Virtuous circle, round of meaning: a society that does not renounce its açâla, its moving specificity, and a human being who refuses to dissociate in him the powers of the dream and the requirements of the action, it is all one. And this, already, is a lesson: more than their negotiating and tinkering ingenuity, the most profound transformations of society are born from within the beings. In this round of meaning, it is always the person who invites society to dance, never the other way around: if it is otherwise, drama is not far away. The movement by which a society finds its sources and its points of support, marries or re-marries them, is not born of conjectures cooked up in the brain or of conjunctures imposed by the weight of things: it is born of free speech. We will call expression of the emergence of the person who, confronted with a given situation, mobilizes within himself the resources of meaning and authenticity that allow him to face it without betraying himself or it, without mutilating himself or it, and who draws from this experience a deepening of his word. It is in this sense that Jacques Berque invited us to organize expression. But he used a more precise formula: « It is necessary, » he wrote, « to organize expression and destabilization. » 
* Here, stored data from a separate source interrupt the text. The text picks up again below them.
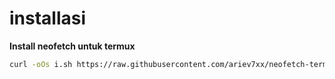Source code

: # installasi
**Install neofetch untuk termux**
```bash 
curl -oOs i.sh https://raw.githubusercontent.com/ariev7xx/neofetch-termux/main/neofetch.sh && chmod +x i.sh && ./i.sh
```
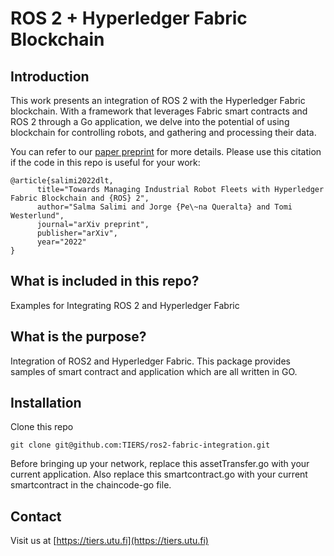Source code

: # ROS 2 + Hyperledger Fabric Blockchain

## Introduction

This work presents an integration of ROS 2 with the Hyperledger Fabric blockchain. With a framework that leverages Fabric smart contracts and ROS 2 through a Go application, we delve into the potential of using blockchain for controlling robots, and gathering and processing their data. 

You can refer to our [paper preprint](https://arxiv.org/abs/2203.03426) for more details. Please use this citation if the code in this repo is useful for your work:
```
@article{salimi2022dlt, 
      title="Towards Managing Industrial Robot Fleets with Hyperledger Fabric Blockchain and {ROS} 2", 
      author="Salma Salimi and Jorge {Pe\~na Queralta} and Tomi Westerlund", 
      journal="arXiv preprint", 
      publisher="arXiv", 
      year="2022"
}
```


## What is included in this repo?

Examples for Integrating ROS 2 and Hyperledger Fabric


## What is the purpose?

Integration of ROS2 and Hyperledger Fabric. This package provides samples of smart contract and application which are all written in GO.

## Installation

Clone this repo 
```
git clone git@github.com:TIERS/ros2-fabric-integration.git
```

Before bringing up your network, replace this assetTransfer.go with your current application. Also replace this smartcontract.go with your current smartcontract in the chaincode-go file.

## Contact

Visit us at [https://tiers.utu.fi](https://tiers.utu.fi)


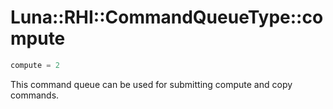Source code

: # Luna::RHI::CommandQueueType::compute

```c++
compute = 2
```

This command queue can be used for submitting compute and copy commands. 


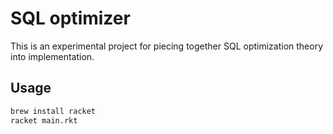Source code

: # SQL optimizer

This is an experimental project for piecing together SQL optimization
theory into implementation.

## Usage

```sh
brew install racket
racket main.rkt
```

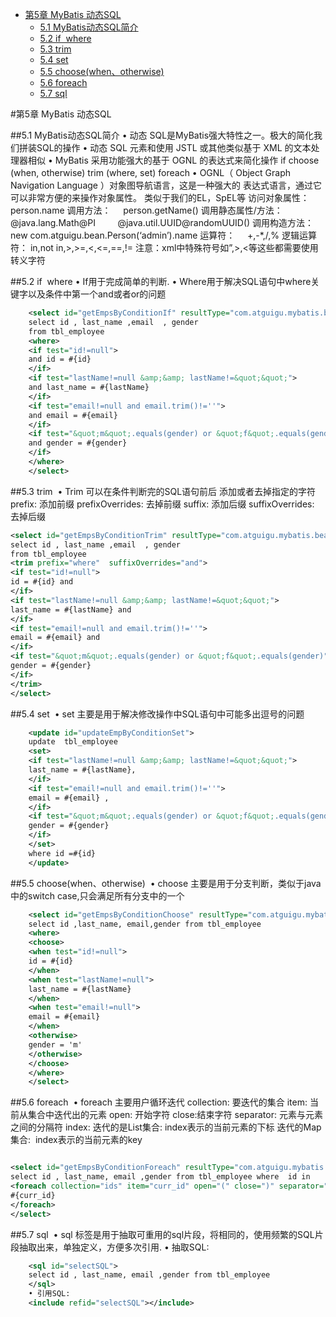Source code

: <!-- TOC -->

- [第5章 MyBatis 动态SQL](#第5章-mybatis-动态sql)
    - [5.1 MyBatis动态SQL简介](#51-mybatis动态sql简介)
    - [5.2 if  where](#52-if -where)
    - [5.3 trim](#53-trim)
    - [5.4 set](#54-set)
    - [5.5 choose(when、otherwise)](#55-choosewhenotherwise)
    - [5.6 foreach](#56-foreach)
    - [5.7 sql](#57-sql)

<!-- /TOC --> 

#第5章 MyBatis 动态SQL

##5.1 MyBatis动态SQL简介
	• 动态 SQL是MyBatis强大特性之一。极大的简化我们拼装SQL的操作
	• 动态 SQL 元素和使用 JSTL 或其他类似基于 XML 的文本处理器相似
	• MyBatis 采用功能强大的基于 OGNL 的表达式来简化操作
if
choose (when, otherwise)
trim (where, set)
foreach
	• OGNL（ Object Graph Navigation Language ）对象图导航语言，这是一种强大的
表达式语言，通过它可以非常方便的来操作对象属性。 类似于我们的EL，SpEL等
访问对象属性： person.name
调用方法：     person.getName()
调用静态属性/方法： @java.lang.Math@PI 
        @java.util.UUID@randomUUID()
调用构造方法： new com.atguigu.bean.Person(‘admin’).name
运算符：     +,-*,/,%
逻辑运算符： in,not in,>,>=,<,<=,==,!=
注意：xml中特殊符号如”,>,<等这些都需要使用转义字符

##5.2 if  where
	• If用于完成简单的判断.
	• Where用于解决SQL语句中where关键字以及条件中第一个and或者or的问题 

```xml
	<select id="getEmpsByConditionIf" resultType="com.atguigu.mybatis.beans.Employee">
	select id , last_name ,email  , gender  
	from tbl_employee 
	<where>
	<if test="id!=null">
	and id = #{id}
	</if>
	<if test="lastName!=null &amp;&amp; lastName!=&quot;&quot;">
	and last_name = #{lastName}
	</if>
	<if test="email!=null and email.trim()!=''">
	and email = #{email}
	</if>
	<if test="&quot;m&quot;.equals(gender) or &quot;f&quot;.equals(gender)">
	and gender = #{gender}
	</if>
	</where>
	</select>

```

##5.3 trim 
	• Trim 可以在条件判断完的SQL语句前后 添加或者去掉指定的字符
prefix: 添加前缀
prefixOverrides: 去掉前缀
suffix: 添加后缀
suffixOverrides: 去掉后缀

```xml
<select id="getEmpsByConditionTrim" resultType="com.atguigu.mybatis.beans.Employee">
select id , last_name ,email  , gender  
from tbl_employee 
<trim prefix="where"  suffixOverrides="and">
<if test="id!=null">
id = #{id} and
</if>
<if test="lastName!=null &amp;&amp; lastName!=&quot;&quot;">
last_name = #{lastName} and
</if>
<if test="email!=null and email.trim()!=''">
email = #{email} and
</if>
<if test="&quot;m&quot;.equals(gender) or &quot;f&quot;.equals(gender)">
gender = #{gender}
</if>
</trim>
</select>


```

##5.4 set 
	• set 主要是用于解决修改操作中SQL语句中可能多出逗号的问题
```xml
	<update id="updateEmpByConditionSet">
	update  tbl_employee  
	<set>
	<if test="lastName!=null &amp;&amp; lastName!=&quot;&quot;">
	last_name = #{lastName},
	</if>
	<if test="email!=null and email.trim()!=''">
	email = #{email} ,
	</if>
	<if test="&quot;m&quot;.equals(gender) or &quot;f&quot;.equals(gender)">
	gender = #{gender} 
	</if>
	</set>
	where id =#{id}
	</update>

```

##5.5 choose(when、otherwise) 
	• choose 主要是用于分支判断，类似于java中的switch case,只会满足所有分支中的一个
```xml
	<select id="getEmpsByConditionChoose" resultType="com.atguigu.mybatis.beans.Employee">
	select id ,last_name, email,gender from tbl_employee
	<where>
	<choose>
	<when test="id!=null">
	id = #{id}
	</when>
	<when test="lastName!=null">
	last_name = #{lastName}
	</when>
	<when test="email!=null">
	email = #{email}
	</when>
	<otherwise>
	gender = 'm'
	</otherwise>
	</choose>
	</where>
	</select>

```

##5.6 foreach 
	• foreach 主要用户循环迭代
collection: 要迭代的集合
item: 当前从集合中迭代出的元素
open: 开始字符
close:结束字符
separator: 元素与元素之间的分隔符
index:
迭代的是List集合: index表示的当前元素的下标
迭代的Map集合:  index表示的当前元素的key

```xml

<select id="getEmpsByConditionForeach" resultType="com.atguigu.mybatis.beans.Employee">
select id , last_name, email ,gender from tbl_employee where  id in 
<foreach collection="ids" item="curr_id" open="(" close=")" separator="," >
#{curr_id}
</foreach>
</select>

```

##5.7 sql 
	• sql 标签是用于抽取可重用的sql片段，将相同的，使用频繁的SQL片段抽取出来，单独定义，方便多次引用.
	• 抽取SQL: 
```xml
	<sql id="selectSQL">
	select id , last_name, email ,gender from tbl_employee
	</sql>
	• 引用SQL:
	<include refid="selectSQL"></include>  
```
Destabilize what? What Fourier called petrified cements, those links with nature, or the world, or others, which, at first useful in one way or another, have become barriers and locks. Is it not obvious that the sterilizing marriage of money and technology has created, and is creating, more petrified cement than any society has ever done? Is it not obvious that this petrification, despite the constant verbal agitation that would like to make us forget it, has spread to the culture, paralyzes social relations, and attacks intimacies? Isn’t it obvious that the pusillanimity of politicians only justifies and aggravates it? Is it not obvious that propaganda has taken the battle to the very heart of consciousness? Isn’t it obvious that this is where we have to defend ourselves and counter-attack, that is to say, blow up the petrified cements and reopen the paths of life? No to all slogans. Make way for the word, through which everything begins, through which everything continues to begin.